Segment Start: Available data

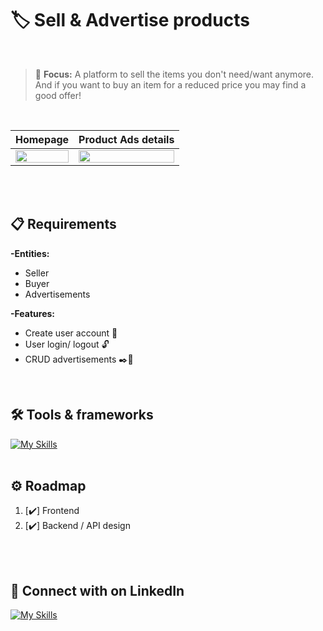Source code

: # 🏷️ Sell & Advertise products
<br>

> 🎯 **Focus:** A platform to sell the items you don't need/want anymore. And if you want to buy an item for a reduced price you may find a good offer!

<br>
 
Homepage                   |  Product Ads details
:-------------------------:|:-------------------------:
<img src="https://github.com/meloryayala/anunx-next-project/assets/79602378/c8302e47-f07b-42bd-9d3a-387adf1b68a6" width="100%"> |  <img src="https://github.com/meloryayala/anunx-next-project/assets/79602378/4a81324b-eb10-4eca-bbf1-8a48dbadf8ad)" width="100%">

<br> <br>

## 📋 Requirements

**-Entities:**
* Seller
* Buyer
* Advertisements
      
**-Features:**
* Create user account 🦱
* User login/ logout 🔓
* CRUD advertisements ✒️📄

<br>

## 🛠️ Tools & frameworks

[![My Skills](https://skillicons.dev/icons?i=js,react,materialui,nodejs,mongodb,postman,git)](https://skillicons.dev)
<br> <br>

## ⚙️ Roadmap

1. [✔️] Frontend
2. [✔️] Backend / API design

<br> <br>

## 🔌 Connect with on LinkedIn

[![My Skills](https://skillicons.dev/icons?i=linkedin)](https://www.linkedin.com/in/melory-ayala/)

<br> <br>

Segment End: Available data

**The task**
Reply with the number of lines in the preceding entries that contain "Skills", and no other words.

**Response**
2